There are a few JSON packages available: JSON.jl, JSON2.jl, JSON3.jl, LazyJSON.jl are ones I’m aware of.

See [ANN] JSON3.jl - Yet another JSON package for Julia
for some details.

My summary:

  • JSON.jl - The original and does proper handling, but slow and very memory intensive. Uses parse to parse into a dict
  • LazyJSON.jl - Memory efficient, which makes it relatively fast. Parse also gives a “dict” type interface.
  • JSON2.jl & JSON3.jl - Claims to be fast. Parses into a provided type. At some point I looked at them and got the impression one (or both?) was cheating a bit: It assumed the JSON fields would match the sequence of fields defined in the structure (to speedup, it didn’t check if label matched). This works if the JSON string is created by the same package, but could break if done by another encoder.

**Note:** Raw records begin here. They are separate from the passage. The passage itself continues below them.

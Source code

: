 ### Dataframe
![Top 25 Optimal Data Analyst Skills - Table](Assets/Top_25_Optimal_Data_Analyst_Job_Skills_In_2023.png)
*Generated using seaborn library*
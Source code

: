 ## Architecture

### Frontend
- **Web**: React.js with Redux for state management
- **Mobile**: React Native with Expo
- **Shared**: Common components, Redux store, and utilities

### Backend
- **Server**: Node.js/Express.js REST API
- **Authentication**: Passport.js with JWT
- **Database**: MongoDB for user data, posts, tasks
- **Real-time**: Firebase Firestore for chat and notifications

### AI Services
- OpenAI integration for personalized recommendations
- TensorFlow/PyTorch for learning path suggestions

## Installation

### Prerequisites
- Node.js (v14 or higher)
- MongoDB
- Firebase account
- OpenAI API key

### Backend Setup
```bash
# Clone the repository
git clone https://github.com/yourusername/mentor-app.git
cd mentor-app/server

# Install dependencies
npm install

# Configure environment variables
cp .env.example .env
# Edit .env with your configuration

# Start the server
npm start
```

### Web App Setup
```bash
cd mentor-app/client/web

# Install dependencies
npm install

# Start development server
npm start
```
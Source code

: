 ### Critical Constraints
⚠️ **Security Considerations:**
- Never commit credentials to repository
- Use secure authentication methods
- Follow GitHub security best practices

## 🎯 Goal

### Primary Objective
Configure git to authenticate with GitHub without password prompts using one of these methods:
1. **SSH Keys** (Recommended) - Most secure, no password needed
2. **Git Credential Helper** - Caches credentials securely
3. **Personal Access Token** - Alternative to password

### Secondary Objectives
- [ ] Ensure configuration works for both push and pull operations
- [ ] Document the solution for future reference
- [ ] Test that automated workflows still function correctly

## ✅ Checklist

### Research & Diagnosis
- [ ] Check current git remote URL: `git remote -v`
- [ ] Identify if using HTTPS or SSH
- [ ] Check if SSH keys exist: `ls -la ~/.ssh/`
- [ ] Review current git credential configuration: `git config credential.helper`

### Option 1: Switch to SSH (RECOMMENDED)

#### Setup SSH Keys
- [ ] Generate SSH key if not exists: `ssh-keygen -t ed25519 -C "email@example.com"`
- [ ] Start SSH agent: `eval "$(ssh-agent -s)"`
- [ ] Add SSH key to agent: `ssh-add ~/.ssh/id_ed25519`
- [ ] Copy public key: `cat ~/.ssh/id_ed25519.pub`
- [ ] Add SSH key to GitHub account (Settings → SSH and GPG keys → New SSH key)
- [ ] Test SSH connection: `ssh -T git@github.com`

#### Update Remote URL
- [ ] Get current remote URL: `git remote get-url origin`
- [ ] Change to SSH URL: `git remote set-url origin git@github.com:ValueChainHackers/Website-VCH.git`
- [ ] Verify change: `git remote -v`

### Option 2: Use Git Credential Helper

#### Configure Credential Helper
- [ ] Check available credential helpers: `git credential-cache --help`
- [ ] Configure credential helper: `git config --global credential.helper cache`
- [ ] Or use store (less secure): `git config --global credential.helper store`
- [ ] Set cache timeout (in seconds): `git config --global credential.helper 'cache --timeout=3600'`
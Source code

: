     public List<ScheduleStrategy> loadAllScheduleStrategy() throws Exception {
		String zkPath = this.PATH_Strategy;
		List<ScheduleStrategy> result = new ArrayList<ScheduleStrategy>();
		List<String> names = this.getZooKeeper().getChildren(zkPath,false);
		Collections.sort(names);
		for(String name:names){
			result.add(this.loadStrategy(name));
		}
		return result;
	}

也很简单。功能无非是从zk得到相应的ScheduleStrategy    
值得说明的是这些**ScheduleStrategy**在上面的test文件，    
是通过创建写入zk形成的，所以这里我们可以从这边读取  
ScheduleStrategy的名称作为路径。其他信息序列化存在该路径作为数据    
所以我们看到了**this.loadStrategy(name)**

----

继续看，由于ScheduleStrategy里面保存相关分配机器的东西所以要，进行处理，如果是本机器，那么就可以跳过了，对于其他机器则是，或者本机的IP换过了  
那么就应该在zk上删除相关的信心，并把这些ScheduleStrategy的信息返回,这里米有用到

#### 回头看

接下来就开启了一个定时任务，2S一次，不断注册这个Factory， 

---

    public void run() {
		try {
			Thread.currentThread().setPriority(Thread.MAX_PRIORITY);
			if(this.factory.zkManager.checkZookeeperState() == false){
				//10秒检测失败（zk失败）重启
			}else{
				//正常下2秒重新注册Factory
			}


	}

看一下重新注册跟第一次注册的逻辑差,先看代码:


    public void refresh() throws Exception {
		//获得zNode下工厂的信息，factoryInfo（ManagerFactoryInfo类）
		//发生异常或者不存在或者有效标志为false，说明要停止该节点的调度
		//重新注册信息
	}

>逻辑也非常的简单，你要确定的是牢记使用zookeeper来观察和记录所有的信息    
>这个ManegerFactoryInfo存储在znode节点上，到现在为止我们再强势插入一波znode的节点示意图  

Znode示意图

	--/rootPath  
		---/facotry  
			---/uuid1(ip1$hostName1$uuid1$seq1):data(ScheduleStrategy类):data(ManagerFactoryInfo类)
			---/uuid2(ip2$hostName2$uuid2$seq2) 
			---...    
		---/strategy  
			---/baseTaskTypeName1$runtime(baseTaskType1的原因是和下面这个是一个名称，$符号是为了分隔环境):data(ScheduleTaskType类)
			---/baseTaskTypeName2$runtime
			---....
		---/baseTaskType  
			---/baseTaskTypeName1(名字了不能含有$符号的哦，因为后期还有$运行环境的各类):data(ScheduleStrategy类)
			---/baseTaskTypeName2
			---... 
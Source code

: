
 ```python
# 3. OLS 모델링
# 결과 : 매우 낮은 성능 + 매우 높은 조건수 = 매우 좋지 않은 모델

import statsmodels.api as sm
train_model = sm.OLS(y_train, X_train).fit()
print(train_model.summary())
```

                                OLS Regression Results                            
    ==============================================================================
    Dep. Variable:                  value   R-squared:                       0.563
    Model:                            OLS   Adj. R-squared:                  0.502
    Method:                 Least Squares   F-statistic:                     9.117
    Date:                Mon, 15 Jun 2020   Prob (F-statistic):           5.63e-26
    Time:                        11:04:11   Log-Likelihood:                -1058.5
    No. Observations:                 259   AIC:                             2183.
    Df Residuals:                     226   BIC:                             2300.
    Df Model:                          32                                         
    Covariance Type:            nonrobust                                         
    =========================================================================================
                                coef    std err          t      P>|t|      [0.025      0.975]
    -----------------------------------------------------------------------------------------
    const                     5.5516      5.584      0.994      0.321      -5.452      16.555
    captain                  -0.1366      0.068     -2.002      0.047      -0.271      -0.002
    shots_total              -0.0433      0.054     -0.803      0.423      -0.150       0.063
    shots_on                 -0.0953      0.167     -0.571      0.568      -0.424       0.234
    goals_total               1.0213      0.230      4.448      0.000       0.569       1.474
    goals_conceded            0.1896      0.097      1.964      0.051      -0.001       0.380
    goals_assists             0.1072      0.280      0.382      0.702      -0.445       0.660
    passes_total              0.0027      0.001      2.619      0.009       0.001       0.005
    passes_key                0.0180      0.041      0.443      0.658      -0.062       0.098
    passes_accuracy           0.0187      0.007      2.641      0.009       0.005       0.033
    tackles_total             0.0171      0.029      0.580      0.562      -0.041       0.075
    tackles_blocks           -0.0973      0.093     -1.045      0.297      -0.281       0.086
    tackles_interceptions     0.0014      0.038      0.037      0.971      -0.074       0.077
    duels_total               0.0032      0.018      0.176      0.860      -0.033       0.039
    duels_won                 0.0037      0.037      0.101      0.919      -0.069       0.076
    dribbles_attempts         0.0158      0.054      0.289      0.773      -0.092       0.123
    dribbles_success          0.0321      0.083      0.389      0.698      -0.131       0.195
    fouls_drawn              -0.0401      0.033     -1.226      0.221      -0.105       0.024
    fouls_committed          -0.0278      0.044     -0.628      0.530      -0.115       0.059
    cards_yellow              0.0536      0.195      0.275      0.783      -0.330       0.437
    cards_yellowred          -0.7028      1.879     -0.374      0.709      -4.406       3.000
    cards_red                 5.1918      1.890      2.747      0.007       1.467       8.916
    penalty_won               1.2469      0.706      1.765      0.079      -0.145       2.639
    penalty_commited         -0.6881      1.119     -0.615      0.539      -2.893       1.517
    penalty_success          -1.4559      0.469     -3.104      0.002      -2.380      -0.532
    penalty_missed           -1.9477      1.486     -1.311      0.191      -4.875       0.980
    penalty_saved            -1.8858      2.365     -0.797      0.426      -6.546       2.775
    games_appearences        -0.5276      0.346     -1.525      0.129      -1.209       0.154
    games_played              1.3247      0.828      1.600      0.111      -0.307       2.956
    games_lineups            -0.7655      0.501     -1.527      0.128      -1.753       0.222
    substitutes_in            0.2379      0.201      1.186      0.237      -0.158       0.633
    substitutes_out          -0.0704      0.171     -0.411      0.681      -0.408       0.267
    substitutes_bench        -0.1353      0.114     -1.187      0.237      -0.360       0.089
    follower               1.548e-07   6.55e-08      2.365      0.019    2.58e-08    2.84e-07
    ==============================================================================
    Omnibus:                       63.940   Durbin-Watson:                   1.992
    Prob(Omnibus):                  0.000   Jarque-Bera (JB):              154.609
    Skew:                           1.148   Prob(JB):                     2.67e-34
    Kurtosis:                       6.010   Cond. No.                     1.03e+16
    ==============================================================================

I’m not sure if this is still the case and/or if I just misunderstood the code.

I would assume LazyJSON would shine if you only need to access a subset of the JSON, but as part of the testing of the Unmarshal.jl package I got the impression that even if I unmarshal the whole object LazyJSON could still outperform JSON, but it depends on the size and complexity of the structure.

The Unmarshal.jl package can be used to convert from the JSON.jl and LazyJSON.jl dict interface to a Julia type object, which might be an alternative to what your doing in:

simstates = vcat(DataFrame.(inDict[“simstates”])…)

It is however focused on functionality and not really performance, in particular since working with the original JSON.parse, it seemed the JSON.parse dominated timing compared to the Unmarshal step.